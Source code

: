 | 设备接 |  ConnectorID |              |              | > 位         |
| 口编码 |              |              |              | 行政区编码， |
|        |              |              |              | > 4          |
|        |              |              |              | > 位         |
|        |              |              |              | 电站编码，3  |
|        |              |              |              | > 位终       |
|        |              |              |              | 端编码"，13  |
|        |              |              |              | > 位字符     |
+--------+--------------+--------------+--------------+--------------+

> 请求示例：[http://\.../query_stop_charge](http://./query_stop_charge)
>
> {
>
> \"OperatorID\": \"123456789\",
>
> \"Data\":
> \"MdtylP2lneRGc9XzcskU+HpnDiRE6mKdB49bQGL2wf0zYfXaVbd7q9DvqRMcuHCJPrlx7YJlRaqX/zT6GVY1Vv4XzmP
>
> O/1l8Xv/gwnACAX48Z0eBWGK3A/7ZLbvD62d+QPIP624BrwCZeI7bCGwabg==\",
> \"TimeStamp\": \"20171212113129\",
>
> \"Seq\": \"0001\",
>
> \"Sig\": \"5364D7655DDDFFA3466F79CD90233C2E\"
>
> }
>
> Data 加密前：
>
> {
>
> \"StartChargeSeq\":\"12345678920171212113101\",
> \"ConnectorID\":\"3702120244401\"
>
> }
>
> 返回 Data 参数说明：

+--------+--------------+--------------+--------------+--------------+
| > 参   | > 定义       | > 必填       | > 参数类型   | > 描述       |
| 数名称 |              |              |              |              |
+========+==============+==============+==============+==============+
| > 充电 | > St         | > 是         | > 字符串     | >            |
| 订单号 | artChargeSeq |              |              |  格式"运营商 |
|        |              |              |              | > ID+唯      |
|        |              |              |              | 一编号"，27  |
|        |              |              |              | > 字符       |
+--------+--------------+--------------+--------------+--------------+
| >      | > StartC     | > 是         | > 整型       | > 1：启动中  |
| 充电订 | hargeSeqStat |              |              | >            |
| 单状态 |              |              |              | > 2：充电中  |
------------
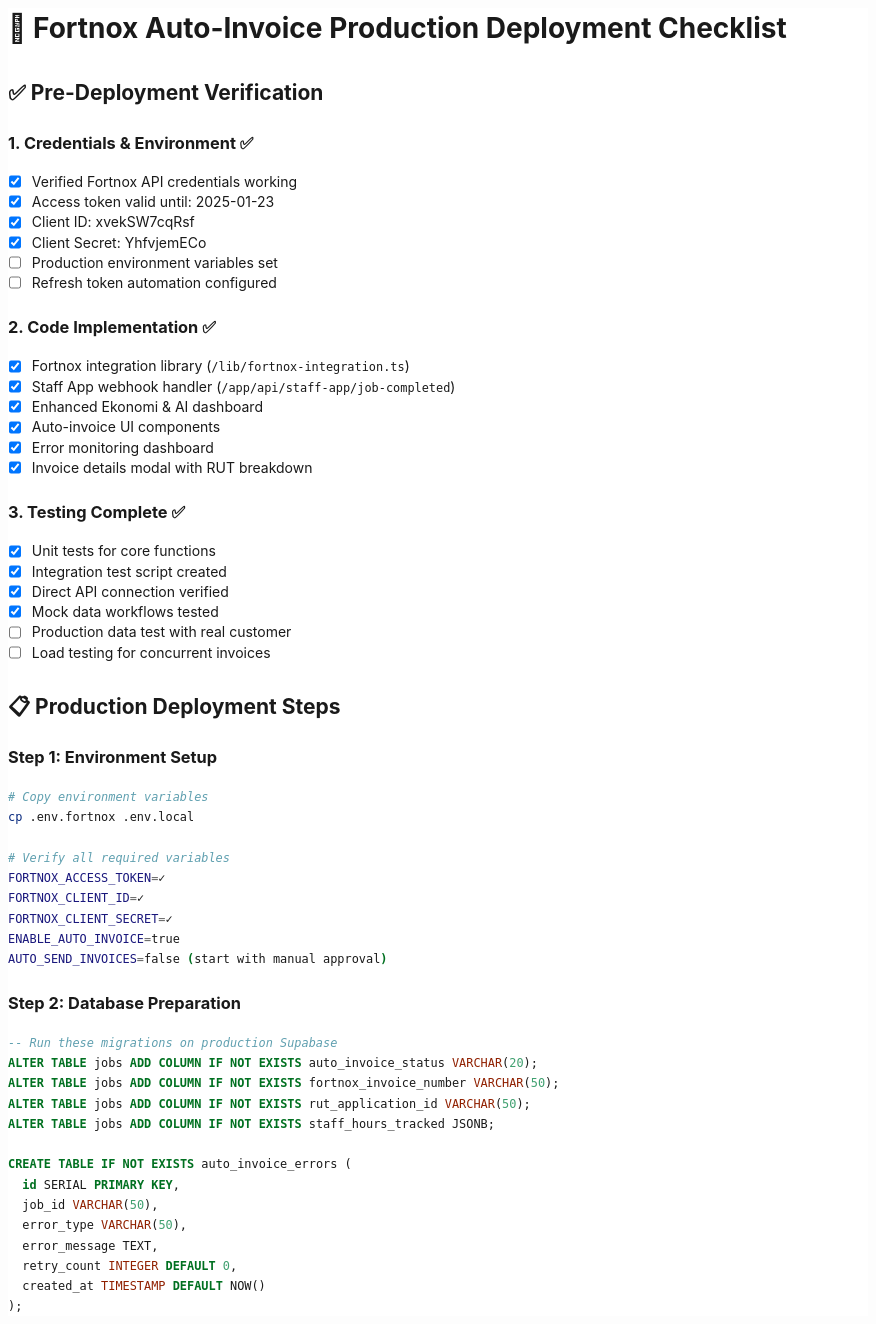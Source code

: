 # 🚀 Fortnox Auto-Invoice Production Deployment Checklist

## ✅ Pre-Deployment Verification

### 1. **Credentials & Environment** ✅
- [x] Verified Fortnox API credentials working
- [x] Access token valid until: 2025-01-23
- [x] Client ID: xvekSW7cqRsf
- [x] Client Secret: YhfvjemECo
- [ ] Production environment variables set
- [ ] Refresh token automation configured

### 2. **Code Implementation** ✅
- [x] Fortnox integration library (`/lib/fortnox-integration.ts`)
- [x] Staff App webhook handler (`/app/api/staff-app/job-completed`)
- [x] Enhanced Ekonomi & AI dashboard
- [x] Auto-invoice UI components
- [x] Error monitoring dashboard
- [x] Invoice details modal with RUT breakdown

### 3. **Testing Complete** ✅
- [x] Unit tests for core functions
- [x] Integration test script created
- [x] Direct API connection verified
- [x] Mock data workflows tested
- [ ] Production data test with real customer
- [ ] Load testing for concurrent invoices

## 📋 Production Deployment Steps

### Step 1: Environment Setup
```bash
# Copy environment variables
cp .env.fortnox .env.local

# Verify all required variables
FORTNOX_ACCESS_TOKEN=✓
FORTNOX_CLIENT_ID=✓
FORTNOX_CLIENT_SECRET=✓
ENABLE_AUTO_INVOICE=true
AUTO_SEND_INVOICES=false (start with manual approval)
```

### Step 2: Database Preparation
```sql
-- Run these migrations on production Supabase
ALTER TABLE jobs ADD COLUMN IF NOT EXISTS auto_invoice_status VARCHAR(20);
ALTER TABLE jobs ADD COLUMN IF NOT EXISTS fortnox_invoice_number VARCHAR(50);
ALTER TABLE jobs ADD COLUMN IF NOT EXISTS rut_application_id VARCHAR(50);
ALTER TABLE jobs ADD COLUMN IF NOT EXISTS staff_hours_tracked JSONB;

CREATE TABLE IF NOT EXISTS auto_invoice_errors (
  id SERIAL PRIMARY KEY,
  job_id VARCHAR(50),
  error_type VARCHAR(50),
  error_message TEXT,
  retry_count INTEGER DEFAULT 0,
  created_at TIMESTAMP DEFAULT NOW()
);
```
------------
### Work item:
Pull every line containing "dashboard" out of the records.

### Worked solution:
- [x] Enhanced Ekonomi & AI dashboard
- [x] Error monitoring dashboard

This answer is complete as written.